By Irina Pino
HAVANA TIMES – Cuentos de un día mas (Tales of one more day), is a feature film related to the pandemic and its effects on Cuban families. A difficult process that has caused breaks of all kinds.
The stories of the six new filmmakers, curated by director Fernando Perez, show us these human conflicts.
Rosa María Rodríguez, presents La trenza (Braids), which takes place in a Havana tenement, with a young girl as the protagonist. The rarefied atmosphere of the home already tells us that life is hard there. Her mother is a hairdresser, and she is always busy and hardly has time to dedicate to her daughter. Meanwhile, her father is a sick alcoholic, a null case for her education.

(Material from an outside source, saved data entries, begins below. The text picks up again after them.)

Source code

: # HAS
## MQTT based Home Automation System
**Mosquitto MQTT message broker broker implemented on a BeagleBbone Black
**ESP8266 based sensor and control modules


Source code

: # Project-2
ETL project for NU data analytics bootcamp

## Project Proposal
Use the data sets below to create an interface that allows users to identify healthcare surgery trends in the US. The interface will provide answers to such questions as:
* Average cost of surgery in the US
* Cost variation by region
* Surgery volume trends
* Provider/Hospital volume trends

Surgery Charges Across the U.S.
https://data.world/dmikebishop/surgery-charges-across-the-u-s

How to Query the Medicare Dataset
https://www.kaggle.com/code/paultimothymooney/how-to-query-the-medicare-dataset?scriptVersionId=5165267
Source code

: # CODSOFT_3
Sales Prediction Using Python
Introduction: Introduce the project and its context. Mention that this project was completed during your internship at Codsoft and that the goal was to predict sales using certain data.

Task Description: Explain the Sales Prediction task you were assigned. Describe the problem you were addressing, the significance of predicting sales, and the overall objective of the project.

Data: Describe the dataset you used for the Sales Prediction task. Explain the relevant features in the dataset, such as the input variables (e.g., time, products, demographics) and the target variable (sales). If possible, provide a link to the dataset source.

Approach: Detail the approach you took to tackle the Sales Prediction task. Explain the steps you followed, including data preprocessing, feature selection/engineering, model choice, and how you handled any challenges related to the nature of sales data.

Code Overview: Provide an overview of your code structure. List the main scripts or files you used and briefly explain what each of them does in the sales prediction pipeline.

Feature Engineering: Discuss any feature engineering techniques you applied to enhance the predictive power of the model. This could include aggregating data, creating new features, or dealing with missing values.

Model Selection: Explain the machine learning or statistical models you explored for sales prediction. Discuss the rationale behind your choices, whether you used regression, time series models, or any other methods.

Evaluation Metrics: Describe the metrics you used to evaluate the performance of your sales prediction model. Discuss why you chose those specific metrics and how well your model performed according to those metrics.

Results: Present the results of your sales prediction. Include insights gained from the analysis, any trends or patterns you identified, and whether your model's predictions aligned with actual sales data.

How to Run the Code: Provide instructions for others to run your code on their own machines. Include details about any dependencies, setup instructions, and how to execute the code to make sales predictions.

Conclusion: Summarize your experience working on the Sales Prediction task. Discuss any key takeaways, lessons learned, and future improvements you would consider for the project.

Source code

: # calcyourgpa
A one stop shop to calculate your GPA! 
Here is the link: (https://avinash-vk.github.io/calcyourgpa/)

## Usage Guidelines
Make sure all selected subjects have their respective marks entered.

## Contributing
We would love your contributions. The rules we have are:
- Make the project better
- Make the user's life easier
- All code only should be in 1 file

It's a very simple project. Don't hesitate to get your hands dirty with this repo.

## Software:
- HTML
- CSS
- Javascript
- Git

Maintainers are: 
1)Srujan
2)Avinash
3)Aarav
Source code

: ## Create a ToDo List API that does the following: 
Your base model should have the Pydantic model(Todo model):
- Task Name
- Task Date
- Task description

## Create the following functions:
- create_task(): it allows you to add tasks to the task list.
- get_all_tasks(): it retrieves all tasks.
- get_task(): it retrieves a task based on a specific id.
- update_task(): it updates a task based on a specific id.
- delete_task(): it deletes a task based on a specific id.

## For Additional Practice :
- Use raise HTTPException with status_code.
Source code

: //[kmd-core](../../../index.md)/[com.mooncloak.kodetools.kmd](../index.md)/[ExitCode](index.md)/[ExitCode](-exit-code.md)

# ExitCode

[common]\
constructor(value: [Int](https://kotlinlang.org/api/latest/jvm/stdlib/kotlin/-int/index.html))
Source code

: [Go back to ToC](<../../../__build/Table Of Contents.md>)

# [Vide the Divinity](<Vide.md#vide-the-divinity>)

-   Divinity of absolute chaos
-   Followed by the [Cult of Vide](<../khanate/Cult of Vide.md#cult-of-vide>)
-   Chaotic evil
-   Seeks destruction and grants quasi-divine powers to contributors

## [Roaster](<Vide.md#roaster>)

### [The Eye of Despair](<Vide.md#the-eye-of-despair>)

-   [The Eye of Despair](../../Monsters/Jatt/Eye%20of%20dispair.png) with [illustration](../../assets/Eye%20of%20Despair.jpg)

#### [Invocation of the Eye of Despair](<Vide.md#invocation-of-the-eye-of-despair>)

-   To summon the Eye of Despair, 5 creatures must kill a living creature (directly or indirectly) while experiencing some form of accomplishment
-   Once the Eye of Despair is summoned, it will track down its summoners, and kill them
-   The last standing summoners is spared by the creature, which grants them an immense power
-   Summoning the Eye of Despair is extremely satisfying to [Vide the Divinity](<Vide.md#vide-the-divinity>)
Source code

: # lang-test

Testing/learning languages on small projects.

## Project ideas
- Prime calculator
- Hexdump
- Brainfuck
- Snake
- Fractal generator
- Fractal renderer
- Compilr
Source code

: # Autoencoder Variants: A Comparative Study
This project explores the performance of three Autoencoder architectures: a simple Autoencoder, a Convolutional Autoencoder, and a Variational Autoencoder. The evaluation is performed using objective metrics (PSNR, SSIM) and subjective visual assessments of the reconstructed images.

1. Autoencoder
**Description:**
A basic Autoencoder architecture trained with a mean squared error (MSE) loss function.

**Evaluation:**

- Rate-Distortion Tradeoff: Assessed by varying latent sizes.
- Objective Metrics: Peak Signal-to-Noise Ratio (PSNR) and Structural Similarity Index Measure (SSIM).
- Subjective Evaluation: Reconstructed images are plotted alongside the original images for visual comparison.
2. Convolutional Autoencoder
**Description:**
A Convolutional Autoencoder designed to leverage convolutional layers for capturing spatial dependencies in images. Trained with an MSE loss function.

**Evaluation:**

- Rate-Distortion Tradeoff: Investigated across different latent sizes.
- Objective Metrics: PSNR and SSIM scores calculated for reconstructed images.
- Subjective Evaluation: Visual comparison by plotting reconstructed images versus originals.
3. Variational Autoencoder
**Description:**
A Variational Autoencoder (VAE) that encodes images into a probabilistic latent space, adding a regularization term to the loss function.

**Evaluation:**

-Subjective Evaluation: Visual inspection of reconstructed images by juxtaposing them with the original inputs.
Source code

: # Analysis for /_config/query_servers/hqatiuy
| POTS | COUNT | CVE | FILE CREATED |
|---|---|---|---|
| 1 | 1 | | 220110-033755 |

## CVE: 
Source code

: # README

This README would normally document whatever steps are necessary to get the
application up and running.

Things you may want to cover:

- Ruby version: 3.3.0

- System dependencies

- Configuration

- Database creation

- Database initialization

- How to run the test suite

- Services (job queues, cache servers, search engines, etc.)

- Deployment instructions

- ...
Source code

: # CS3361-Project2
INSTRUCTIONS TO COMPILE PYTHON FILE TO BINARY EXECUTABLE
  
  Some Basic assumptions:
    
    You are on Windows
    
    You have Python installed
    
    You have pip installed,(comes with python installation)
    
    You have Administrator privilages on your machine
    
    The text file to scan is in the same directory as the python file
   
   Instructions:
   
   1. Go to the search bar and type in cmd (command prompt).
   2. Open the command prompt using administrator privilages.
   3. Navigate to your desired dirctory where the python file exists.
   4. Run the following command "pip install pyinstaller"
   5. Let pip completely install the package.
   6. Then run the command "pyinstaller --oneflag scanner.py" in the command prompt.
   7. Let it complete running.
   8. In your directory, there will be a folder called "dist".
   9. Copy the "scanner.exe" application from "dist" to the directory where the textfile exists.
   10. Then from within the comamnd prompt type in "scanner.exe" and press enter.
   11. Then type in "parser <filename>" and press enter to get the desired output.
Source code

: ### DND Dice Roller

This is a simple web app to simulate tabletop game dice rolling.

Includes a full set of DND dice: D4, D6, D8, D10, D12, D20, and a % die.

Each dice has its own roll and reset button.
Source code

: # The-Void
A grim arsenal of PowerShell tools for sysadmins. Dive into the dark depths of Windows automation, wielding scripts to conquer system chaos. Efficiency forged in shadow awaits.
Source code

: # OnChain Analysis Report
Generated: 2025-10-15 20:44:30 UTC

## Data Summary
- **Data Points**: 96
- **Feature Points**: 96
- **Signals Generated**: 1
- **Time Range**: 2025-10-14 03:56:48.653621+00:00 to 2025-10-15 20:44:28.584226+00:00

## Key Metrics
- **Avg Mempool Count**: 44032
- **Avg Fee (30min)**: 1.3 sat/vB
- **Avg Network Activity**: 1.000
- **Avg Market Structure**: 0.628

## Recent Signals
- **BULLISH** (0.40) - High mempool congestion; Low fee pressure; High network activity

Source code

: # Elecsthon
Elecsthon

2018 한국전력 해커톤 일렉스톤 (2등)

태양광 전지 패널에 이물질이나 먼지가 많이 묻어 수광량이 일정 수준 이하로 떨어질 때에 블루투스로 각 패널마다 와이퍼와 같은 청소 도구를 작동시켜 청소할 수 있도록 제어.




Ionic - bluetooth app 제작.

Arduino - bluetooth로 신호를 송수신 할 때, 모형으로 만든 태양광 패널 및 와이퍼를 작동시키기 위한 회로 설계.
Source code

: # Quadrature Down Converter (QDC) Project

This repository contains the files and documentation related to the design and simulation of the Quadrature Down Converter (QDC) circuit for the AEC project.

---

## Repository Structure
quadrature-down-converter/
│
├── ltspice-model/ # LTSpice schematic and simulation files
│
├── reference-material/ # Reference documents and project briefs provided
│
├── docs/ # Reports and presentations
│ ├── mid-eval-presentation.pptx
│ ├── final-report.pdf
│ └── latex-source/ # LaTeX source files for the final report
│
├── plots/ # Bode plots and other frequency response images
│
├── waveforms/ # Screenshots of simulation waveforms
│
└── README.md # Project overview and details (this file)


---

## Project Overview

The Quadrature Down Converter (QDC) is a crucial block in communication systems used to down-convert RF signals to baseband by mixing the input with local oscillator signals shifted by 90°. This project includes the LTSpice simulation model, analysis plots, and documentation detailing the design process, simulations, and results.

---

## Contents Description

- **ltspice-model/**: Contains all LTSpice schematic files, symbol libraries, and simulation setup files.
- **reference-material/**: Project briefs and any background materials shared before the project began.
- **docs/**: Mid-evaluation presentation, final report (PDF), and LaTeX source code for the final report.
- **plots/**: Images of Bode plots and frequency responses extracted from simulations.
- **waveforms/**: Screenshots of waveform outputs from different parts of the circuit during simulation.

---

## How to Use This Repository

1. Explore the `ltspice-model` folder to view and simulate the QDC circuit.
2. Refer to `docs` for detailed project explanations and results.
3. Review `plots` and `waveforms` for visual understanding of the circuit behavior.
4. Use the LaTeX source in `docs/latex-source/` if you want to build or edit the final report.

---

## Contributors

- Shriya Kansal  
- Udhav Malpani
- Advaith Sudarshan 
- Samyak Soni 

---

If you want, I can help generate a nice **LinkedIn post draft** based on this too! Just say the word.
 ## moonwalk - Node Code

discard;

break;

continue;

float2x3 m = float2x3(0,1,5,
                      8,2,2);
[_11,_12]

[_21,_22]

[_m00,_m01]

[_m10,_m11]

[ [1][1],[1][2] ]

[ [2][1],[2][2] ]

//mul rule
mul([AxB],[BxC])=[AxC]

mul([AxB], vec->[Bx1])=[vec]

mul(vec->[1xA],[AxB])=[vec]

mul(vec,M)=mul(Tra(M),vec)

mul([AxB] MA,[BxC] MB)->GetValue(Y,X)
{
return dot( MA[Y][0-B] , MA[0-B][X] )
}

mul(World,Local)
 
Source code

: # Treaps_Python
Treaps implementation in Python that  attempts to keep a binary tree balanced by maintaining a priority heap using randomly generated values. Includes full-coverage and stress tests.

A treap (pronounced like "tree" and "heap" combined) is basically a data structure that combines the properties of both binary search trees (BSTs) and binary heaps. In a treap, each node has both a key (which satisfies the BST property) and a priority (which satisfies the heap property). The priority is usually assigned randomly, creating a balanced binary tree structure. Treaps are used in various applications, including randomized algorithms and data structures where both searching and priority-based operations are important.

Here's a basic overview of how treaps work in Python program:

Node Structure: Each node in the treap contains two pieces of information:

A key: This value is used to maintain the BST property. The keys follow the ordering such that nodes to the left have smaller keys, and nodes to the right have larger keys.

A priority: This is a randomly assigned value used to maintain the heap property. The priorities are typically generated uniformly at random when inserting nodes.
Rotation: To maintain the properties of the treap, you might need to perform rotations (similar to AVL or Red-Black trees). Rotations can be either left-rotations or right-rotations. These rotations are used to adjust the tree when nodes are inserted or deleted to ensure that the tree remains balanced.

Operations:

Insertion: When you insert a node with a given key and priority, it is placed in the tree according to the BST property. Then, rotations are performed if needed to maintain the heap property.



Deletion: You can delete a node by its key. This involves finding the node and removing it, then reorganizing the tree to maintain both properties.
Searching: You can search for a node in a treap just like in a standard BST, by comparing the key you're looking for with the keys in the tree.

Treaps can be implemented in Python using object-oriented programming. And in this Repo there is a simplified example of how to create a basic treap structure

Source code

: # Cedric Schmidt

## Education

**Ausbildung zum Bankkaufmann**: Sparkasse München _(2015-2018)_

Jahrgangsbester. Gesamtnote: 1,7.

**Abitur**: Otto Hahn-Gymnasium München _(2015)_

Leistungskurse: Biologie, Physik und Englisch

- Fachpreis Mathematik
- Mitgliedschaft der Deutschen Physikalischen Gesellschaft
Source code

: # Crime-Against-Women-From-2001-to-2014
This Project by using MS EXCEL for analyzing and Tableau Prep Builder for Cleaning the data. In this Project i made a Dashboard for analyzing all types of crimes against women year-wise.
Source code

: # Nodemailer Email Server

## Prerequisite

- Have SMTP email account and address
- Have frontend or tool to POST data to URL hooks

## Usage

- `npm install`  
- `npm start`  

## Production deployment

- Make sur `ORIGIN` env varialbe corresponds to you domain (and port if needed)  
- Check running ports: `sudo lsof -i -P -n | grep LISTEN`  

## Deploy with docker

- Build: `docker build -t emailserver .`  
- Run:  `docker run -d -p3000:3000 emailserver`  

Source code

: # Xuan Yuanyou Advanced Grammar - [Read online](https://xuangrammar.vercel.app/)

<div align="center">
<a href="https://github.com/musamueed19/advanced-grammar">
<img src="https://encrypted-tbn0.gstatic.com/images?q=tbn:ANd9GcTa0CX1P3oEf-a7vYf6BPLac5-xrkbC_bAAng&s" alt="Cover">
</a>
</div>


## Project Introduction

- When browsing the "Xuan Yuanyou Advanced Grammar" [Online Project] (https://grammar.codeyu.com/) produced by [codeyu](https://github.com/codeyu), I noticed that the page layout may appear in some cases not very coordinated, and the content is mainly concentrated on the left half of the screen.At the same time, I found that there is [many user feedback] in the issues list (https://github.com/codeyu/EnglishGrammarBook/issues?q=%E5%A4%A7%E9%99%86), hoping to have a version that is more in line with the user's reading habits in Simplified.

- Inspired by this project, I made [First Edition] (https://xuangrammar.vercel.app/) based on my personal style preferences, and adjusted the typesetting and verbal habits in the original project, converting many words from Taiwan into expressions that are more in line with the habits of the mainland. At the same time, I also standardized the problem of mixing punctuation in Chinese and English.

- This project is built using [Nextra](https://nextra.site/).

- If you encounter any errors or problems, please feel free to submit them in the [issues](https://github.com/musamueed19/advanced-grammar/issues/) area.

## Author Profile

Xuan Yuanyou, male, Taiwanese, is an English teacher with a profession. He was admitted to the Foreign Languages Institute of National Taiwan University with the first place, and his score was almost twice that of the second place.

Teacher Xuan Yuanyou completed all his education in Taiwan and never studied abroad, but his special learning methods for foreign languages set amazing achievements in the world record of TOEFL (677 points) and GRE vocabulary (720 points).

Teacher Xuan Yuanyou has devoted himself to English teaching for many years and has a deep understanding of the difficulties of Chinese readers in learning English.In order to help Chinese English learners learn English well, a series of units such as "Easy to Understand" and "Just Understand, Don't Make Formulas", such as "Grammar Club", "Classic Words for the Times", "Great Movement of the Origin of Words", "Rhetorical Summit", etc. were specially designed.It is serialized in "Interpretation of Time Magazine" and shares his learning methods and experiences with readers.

Due to the closure of the schools, the little one spends her time playing in the hallways of the tenement. She has a pet pigeon which is always with her, perhaps the best way for her to combat the isolation.
Child abuse is also present. Her mother uses her as an emissary to resolve the issues of illegal purchases, and the manipulation that she suffers hints at the final outcome of the film.
What is interesting to me is the use of the camera in hand, which follows the girl up long stairs and into the recesses of the building. The lighting is opaque, reflecting the oppression of the environment where she moves.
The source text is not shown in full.